Surely what is important is that students can construct a useful argument,
judiciously select and cogently deploy information from the infinite
information warehouse on the Net (or elsewhere) rather than find this or
that clever way of restating (in their own words) whatever is the content of
the subject they are discussing.

I teach something called "Knowledge Management" to graduate IS and
Management students and among the tenets of KM is that knowledge is
collaborative, it grows with use, and that it derives much of its
meaning/value from its context.

Personally (and here I am speaking completely for myself and not for my
Faculty or University), I am less concerned with "plagiarism", understood as
the simple reproduction of the words of others than I am with how well these
words fit within the context of the matter (essay, exercise, etc.) under
review and whether there is an implicit or explicit claim that the words are
those of the author e.g. whether there is a referencing of included text.

My assumption is that given the availability of Google and the Net, the
inclusion of the text of others (where suitably referenced) is not only
inevitable, but desireable--not much that students can usefully say about a
lot of topics without it.  In fact, I see a direct link between the caliber
of responses from those students who understand how to use the Net/Google
effectively to accumulate their information and construct their answer as
knowledge, as compared to those students who don't make such use.

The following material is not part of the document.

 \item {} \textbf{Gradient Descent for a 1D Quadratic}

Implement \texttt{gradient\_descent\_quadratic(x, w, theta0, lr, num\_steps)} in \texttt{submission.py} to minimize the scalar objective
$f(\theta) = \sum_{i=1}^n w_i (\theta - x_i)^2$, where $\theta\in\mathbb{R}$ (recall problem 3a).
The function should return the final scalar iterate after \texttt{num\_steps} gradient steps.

In the medium or longer term there would appear to be no technical means for
controlling the infinite reproduction and distribution of digitally encoded
music and image (read video) at least this side of a more or less total
breakdown of the Net/personal computing as we currently know it (see the
discussion around Hollywood's Internet anti-piracy proposals and the
TechLords responses re: the Hollings bill); so I see no way of controlling
"plagiarism" even in the short run, short of devoting vast resources of
time, money and energy to this unproductive end and turning us all into
Junior detectives/policemen in the process.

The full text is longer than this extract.